WORK ITEM: Only the pictures are to be left out; set down the rest of the records exactly.
BEGIN MATERIAL SUPPLIED
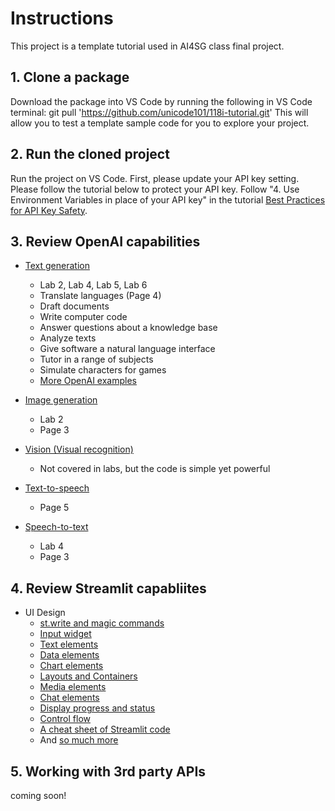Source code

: # Instructions
This project is a template tutorial used in AI4SG class final project.

## 1. Clone a package 
Download the package into VS Code by running the following in VS Code terminal:
git pull 'https://github.com/unicode101/118i-tutorial.git'
This will allow you to test a template sample code for you to explore your project.

## 2. Run the cloned project 
Run the project on VS Code. First, please update your API key setting. Please follow the tutorial below to protect your API key. 
Follow "4. Use Environment Variables in place of your API key" in the tutorial [Best Practices for API Key Safety](https://help.openai.com/en/articles/5112595-best-practices-for-api-key-safety).

## 3. Review OpenAI capabilities
* [Text generation](https://platform.openai.com/docs/guides/text-generation)
    - Lab 2, Lab 4, Lab 5, Lab 6
    - Translate languages (Page 4)
    - Draft documents
    - Write computer code
    - Answer questions about a knowledge base
    - Analyze texts
    - Give software a natural language interface
    - Tutor in a range of subjects
    - Simulate characters for games
    - [More OpenAI examples](https://platform.openai.com/examples) 

* [Image generation](https://platform.openai.com/docs/guides/images)
    - Lab 2
    - Page 3

* [Vision (Visual recognition)](https://platform.openai.com/docs/guides/vision)
    - Not covered in labs, but the code is simple yet powerful

* [Text-to-speech](https://platform.openai.com/docs/guides/text-to-speech)
    - Page 5

* [Speech-to-text](https://platform.openai.com/docs/guides/speech-to-text)
    - Lab 4
    - Page 3

## 4. Review Streamlit capabliites
* UI Design
    - [st.write and magic commands](https://docs.streamlit.io/library/api-reference/write-magic)
    - [Input widget](https://docs.streamlit.io/library/api-reference/widgets)
    - [Text elements](https://docs.streamlit.io/library/api-reference/text)
    - [Data elements](https://docs.streamlit.io/library/api-reference/data)
    - [Chart elements](https://docs.streamlit.io/library/api-reference/charts)
    - [Layouts and Containers](https://docs.streamlit.io/library/api-reference/layout)
    - [Media elements](https://docs.streamlit.io/library/api-reference/media)
    - [Chat elements](https://docs.streamlit.io/library/api-reference/chat)
    - [Display progress and status](https://docs.streamlit.io/library/api-reference/status)
    - [Control flow](https://docs.streamlit.io/library/api-reference/control-flow)
    * [A cheat sheet of Streamlit code](https://docs.streamlit.io/library/cheatsheet) 
    * And [so much more](https://docs.streamlit.io/get-started)

## 5. Working with 3rd party APIs
coming soon!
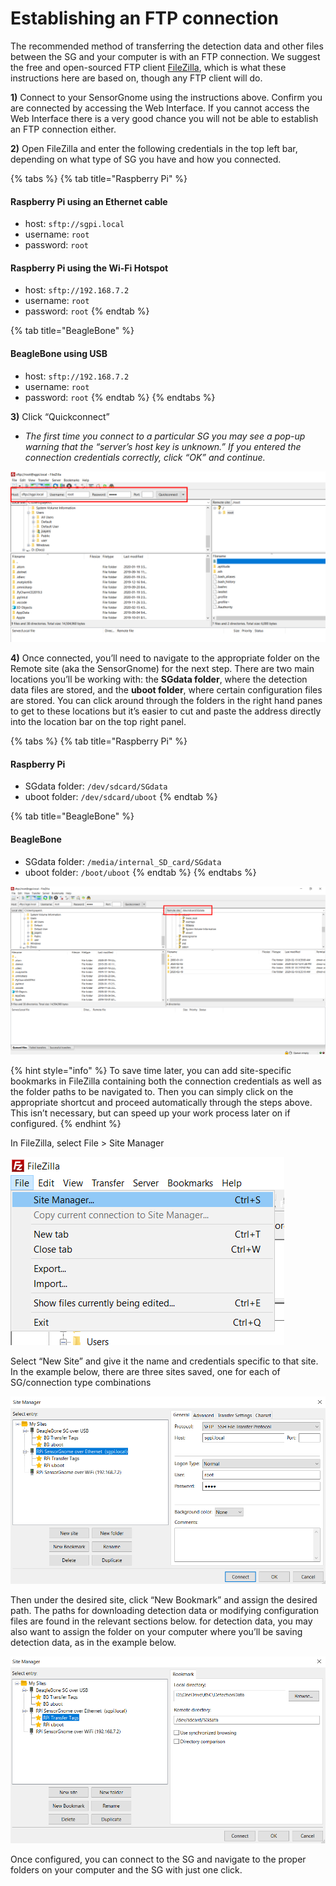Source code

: # Establishing an FTP connection

The recommended method of transferring the detection data and other files between the SG and your computer is with an FTP connection. We suggest the free and open-sourced FTP client [FileZilla](filezilla-project.org/), which is what these instructions here are based on, though any FTP client will do. 

**1\)** Connect to your SensorGnome using the instructions above. Confirm you are connected by accessing the Web Interface. If you cannot access the Web Interface there is a very good chance you will not be able to establish an FTP connection either. 

**2\)** Open FileZilla and enter the following credentials in the top left bar, depending on what type of SG you have and how you connected.

{% tabs %}
{% tab title="Raspberry Pi" %}
#### **Raspberry Pi using an Ethernet cable**

* host: `sftp://sgpi.local`
* username: `root`
* password: `root`

#### **Raspberry Pi using the Wi-Fi Hotspot**

* host: `sftp://192.168.7.2`
* username: `root`
* password: `root`
{% endtab %}

{% tab title="BeagleBone" %}
#### **BeagleBone using USB**

* host: `sftp://192.168.7.2`
* username: `root`
* password: `root`
{% endtab %}
{% endtabs %}

**3\)** Click “Quickconnect”

* _The first time you connect to a particular SG you may see a pop-up warning that the “server’s host key is unknown.” If you entered the connection credentials correctly, click “OK” and continue._

![Enter the host address in the top left address bar ](.gitbook/assets/fztransfer.png)

**4\)** Once connected, you’ll need to navigate to the appropriate folder on the Remote site \(aka the SensorGnome\) for the next step. There are two main locations you’ll be working with: the **SGdata folder**, where the detection data files are stored, and the **uboot folder**, where certain configuration files are stored. You can click around through the folders in the right hand panes to get to these locations but it’s easier to cut and paste the address directly into the location bar on the top right panel.

{% tabs %}
{% tab title="Raspberry Pi" %}
#### **Raspberry Pi**

* SGdata folder: `/dev/sdcard/SGdata`
* uboot folder: `/dev/sdcard/uboot`
{% endtab %}

{% tab title="BeagleBone" %}
#### **BeagleBone**

* SGdata folder: `/media/internal_SD_card/SGdata`
* uboot folder: `/boot/uboot`
{% endtab %}
{% endtabs %}

![The right side panels are used for navigating the files on the SensorGnome](.gitbook/assets/remotepath.png)

{% hint style="info" %}
To save time later, you can add site-specific bookmarks in FileZilla containing both the connection credentials as well as the folder paths to be navigated to. Then you can simply click on the appropriate shortcut and proceed automatically through the steps above. This isn’t necessary, but can speed up your work process later on if configured. 
{% endhint %}

In FileZilla, select File &gt; Site Manager

![](.gitbook/assets/fzsm1.png)

Select “New Site” and give it the name and credentials specific to that site. In the example below, there are three sites saved, one for each of SG/connection type combinations

![](.gitbook/assets/fzsm2.png)

Then under the desired site, click “New Bookmark” and assign the desired path. The paths for downloading detection data or modifying configuration files are found in the relevant sections below. for detection data, you may also want to assign the folder on your computer where you’ll be saving detection data, as in the example below.

![](.gitbook/assets/fzsm3.png)

Once configured, you can connect to the SG and navigate to the proper folders on your computer and the SG with just one click. 

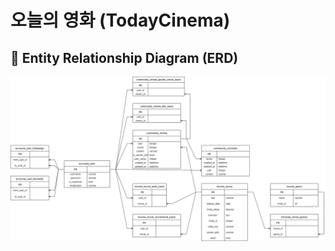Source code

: # 오늘의 영화 (TodayCinema)

## 📄 **Entity Relationship Diagram** (**ERD**)



![Today_Cinema_ERD.drawio](../README.assets/Today_Cinema_ERD.drawio.png)

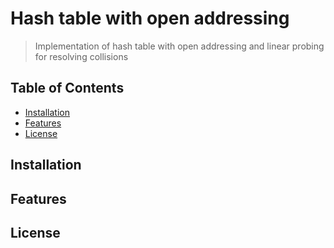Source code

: # Hash table with open addressing

> Implementation of hash table with open addressing and linear probing for resolving collisions

## Table of Contents
- [Installation](#installation)
- [Features](#features)
- [License](#license)

## Installation
## Features
## License
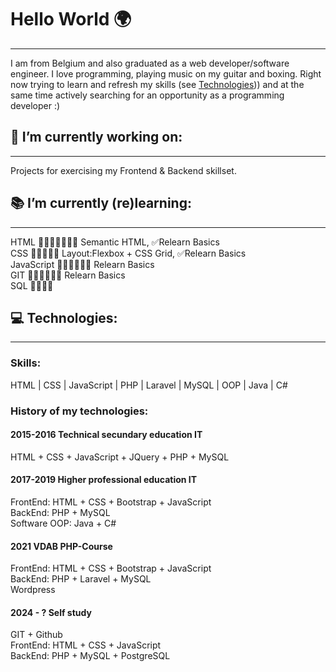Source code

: # Hello World 🌍
---
I am from Belgium and also graduated as a web developer/software engineer. I love programming, playing music on my guitar and boxing. Right now trying to learn and refresh my skills (see [Technologies](#my-anchor))) and at the same time actively searching for an opportunity as a programming developer :)
## 🔨 I’m currently working on:
---
Projects for exercising my Frontend & Backend skillset.
## 📚 I’m currently (re)learning:
---
HTML  🏁➖➖➖➖🏃‍♂️ Semantic HTML, ✅Relearn Basics <br>
CSS 🏁➖➖🏃‍♂️ Layout:Flexbox + CSS Grid, ✅Relearn Basics <br>
JavaScript 🏁➖➖➖🏃‍♂️ Relearn Basics <br>
GIT 🏁➖➖➖🏃‍♂️ Relearn Basics <br>
SQL 🏁➖➖➖ <br>

## 💻 Technologies:<a id="my-anchor"></a>
---
### Skills:
HTML | CSS | JavaScript | PHP | Laravel | MySQL | OOP | Java | C#
### History of my technologies:
#### 2015-2016 Technical secundary education IT
HTML + CSS + JavaScript + JQuery + PHP + MySQL
#### 2017-2019 Higher professional education IT
FrontEnd: HTML + CSS + Bootstrap + JavaScript <br>
BackEnd: PHP + MySQL <br>
Software OOP: Java + C#
#### 2021 VDAB PHP-Course 
FrontEnd: HTML + CSS + Bootstrap + JavaScript <br>
BackEnd: PHP + Laravel + MySQL <br>
Wordpress
#### 2024 - ? Self study
GIT + Github <br>
FrontEnd: HTML + CSS + JavaScript <br>
BackEnd: PHP + MySQL + PostgreSQL <br>

<!-- ### 🤔 I’m looking for help with ...
### 👯 I’m looking to collaborate on ...
### 💬 Ask me about ...
### 📫 How to reach me: ...
### 😄 Pronouns: ...
### ⚡ Fun fact: ...
-->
END MATERIAL SUPPLIED
SOLUTION:
Source code

: # Instructions
This project is a template tutorial used in AI4SG class final project.

## 1. Clone a package 
Download the package into VS Code by running the following in VS Code terminal:
git pull 'https://github.com/unicode101/118i-tutorial.git'
This will allow you to test a template sample code for you to explore your project.

## 2. Run the cloned project 
Run the project on VS Code. First, please update your API key setting. Please follow the tutorial below to protect your API key. 
Follow "4. Use Environment Variables in place of your API key" in the tutorial [Best Practices for API Key Safety](https://help.openai.com/en/articles/5112595-best-practices-for-api-key-safety).

## 3. Review OpenAI capabilities
* [Text generation](https://platform.openai.com/docs/guides/text-generation)
    - Lab 2, Lab 4, Lab 5, Lab 6
    - Translate languages (Page 4)
    - Draft documents
    - Write computer code
    - Answer questions about a knowledge base
    - Analyze texts
    - Give software a natural language interface
    - Tutor in a range of subjects
    - Simulate characters for games
    - [More OpenAI examples](https://platform.openai.com/examples) 

* [Image generation](https://platform.openai.com/docs/guides/images)
    - Lab 2
    - Page 3

* [Vision (Visual recognition)](https://platform.openai.com/docs/guides/vision)
    - Not covered in labs, but the code is simple yet powerful

* [Text-to-speech](https://platform.openai.com/docs/guides/text-to-speech)
    - Page 5

* [Speech-to-text](https://platform.openai.com/docs/guides/speech-to-text)
    - Lab 4
    - Page 3

## 4. Review Streamlit capabliites
* UI Design
    - [st.write and magic commands](https://docs.streamlit.io/library/api-reference/write-magic)
    - [Input widget](https://docs.streamlit.io/library/api-reference/widgets)
    - [Text elements](https://docs.streamlit.io/library/api-reference/text)
    - [Data elements](https://docs.streamlit.io/library/api-reference/data)
    - [Chart elements](https://docs.streamlit.io/library/api-reference/charts)
    - [Layouts and Containers](https://docs.streamlit.io/library/api-reference/layout)
    - [Media elements](https://docs.streamlit.io/library/api-reference/media)
    - [Chat elements](https://docs.streamlit.io/library/api-reference/chat)
    - [Display progress and status](https://docs.streamlit.io/library/api-reference/status)
    - [Control flow](https://docs.streamlit.io/library/api-reference/control-flow)
    * [A cheat sheet of Streamlit code](https://docs.streamlit.io/library/cheatsheet) 
    * And [so much more](https://docs.streamlit.io/get-started)

## 5. Working with 3rd party APIs
coming soon!
Source code

: # Establishing an FTP connection

The recommended method of transferring the detection data and other files between the SG and your computer is with an FTP connection. We suggest the free and open-sourced FTP client [FileZilla](filezilla-project.org/), which is what these instructions here are based on, though any FTP client will do. 

**1\)** Connect to your SensorGnome using the instructions above. Confirm you are connected by accessing the Web Interface. If you cannot access the Web Interface there is a very good chance you will not be able to establish an FTP connection either. 

**2\)** Open FileZilla and enter the following credentials in the top left bar, depending on what type of SG you have and how you connected.

{% tabs %}
{% tab title="Raspberry Pi" %}
#### **Raspberry Pi using an Ethernet cable**

* host: `sftp://sgpi.local`
* username: `root`
* password: `root`

#### **Raspberry Pi using the Wi-Fi Hotspot**

* host: `sftp://192.168.7.2`
* username: `root`
* password: `root`
{% endtab %}

{% tab title="BeagleBone" %}
#### **BeagleBone using USB**

* host: `sftp://192.168.7.2`
* username: `root`
* password: `root`
{% endtab %}
{% endtabs %}

**3\)** Click “Quickconnect”

* _The first time you connect to a particular SG you may see a pop-up warning that the “server’s host key is unknown.” If you entered the connection credentials correctly, click “OK” and continue._

![Enter the host address in the top left address bar ](.gitbook/assets/fztransfer.png)

**4\)** Once connected, you’ll need to navigate to the appropriate folder on the Remote site \(aka the SensorGnome\) for the next step. There are two main locations you’ll be working with: the **SGdata folder**, where the detection data files are stored, and the **uboot folder**, where certain configuration files are stored. You can click around through the folders in the right hand panes to get to these locations but it’s easier to cut and paste the address directly into the location bar on the top right panel.

{% tabs %}
{% tab title="Raspberry Pi" %}
#### **Raspberry Pi**

* SGdata folder: `/dev/sdcard/SGdata`
* uboot folder: `/dev/sdcard/uboot`
{% endtab %}

{% tab title="BeagleBone" %}
#### **BeagleBone**

* SGdata folder: `/media/internal_SD_card/SGdata`
* uboot folder: `/boot/uboot`
{% endtab %}
{% endtabs %}

![The right side panels are used for navigating the files on the SensorGnome](.gitbook/assets/remotepath.png)

{% hint style="info" %}
To save time later, you can add site-specific bookmarks in FileZilla containing both the connection credentials as well as the folder paths to be navigated to. Then you can simply click on the appropriate shortcut and proceed automatically through the steps above. This isn’t necessary, but can speed up your work process later on if configured. 
{% endhint %}

In FileZilla, select File &gt; Site Manager

![](.gitbook/assets/fzsm1.png)

Select “New Site” and give it the name and credentials specific to that site. In the example below, there are three sites saved, one for each of SG/connection type combinations

![](.gitbook/assets/fzsm2.png)

Then under the desired site, click “New Bookmark” and assign the desired path. The paths for downloading detection data or modifying configuration files are found in the relevant sections below. for detection data, you may also want to assign the folder on your computer where you’ll be saving detection data, as in the example below.

![](.gitbook/assets/fzsm3.png)

Once configured, you can connect to the SG and navigate to the proper folders on your computer and the SG with just one click. 

Source code

: # 오늘의 영화 (TodayCinema)

## 📄 **Entity Relationship Diagram** (**ERD**)



![Today_Cinema_ERD.drawio](../README.assets/Today_Cinema_ERD.drawio.png)

Source code

: # Hash table with open addressing

> Implementation of hash table with open addressing and linear probing for resolving collisions

## Table of Contents
- [Installation](#installation)
- [Features](#features)
- [License](#license)

## Installation
## Features
## License
Source code

: # Hello World 🌍
---
I am from Belgium and also graduated as a web developer/software engineer. I love programming, playing music on my guitar and boxing. Right now trying to learn and refresh my skills (see [Technologies](#my-anchor))) and at the same time actively searching for an opportunity as a programming developer :)
## 🔨 I’m currently working on:
---
Projects for exercising my Frontend & Backend skillset.
## 📚 I’m currently (re)learning:
---
HTML  🏁➖➖➖➖🏃‍♂️ Semantic HTML, ✅Relearn Basics <br>
CSS 🏁➖➖🏃‍♂️ Layout:Flexbox + CSS Grid, ✅Relearn Basics <br>
JavaScript 🏁➖➖➖🏃‍♂️ Relearn Basics <br>
GIT 🏁➖➖➖🏃‍♂️ Relearn Basics <br>
SQL 🏁➖➖➖ <br>

## 💻 Technologies:<a id="my-anchor"></a>
---
### Skills:
HTML | CSS | JavaScript | PHP | Laravel | MySQL | OOP | Java | C#
### History of my technologies:
#### 2015-2016 Technical secundary education IT
HTML + CSS + JavaScript + JQuery + PHP + MySQL
#### 2017-2019 Higher professional education IT
FrontEnd: HTML + CSS + Bootstrap + JavaScript <br>
BackEnd: PHP + MySQL <br>
Software OOP: Java + C#
#### 2021 VDAB PHP-Course 
FrontEnd: HTML + CSS + Bootstrap + JavaScript <br>
BackEnd: PHP + Laravel + MySQL <br>
Wordpress
#### 2024 - ? Self study
GIT + Github <br>
FrontEnd: HTML + CSS + JavaScript <br>
BackEnd: PHP + MySQL + PostgreSQL <br>

<!-- ### 🤔 I’m looking for help with ...
### 👯 I’m looking to collaborate on ...
### 💬 Ask me about ...
### 📫 How to reach me: ...
### 😄 Pronouns: ...
### ⚡ Fun fact: ...
-->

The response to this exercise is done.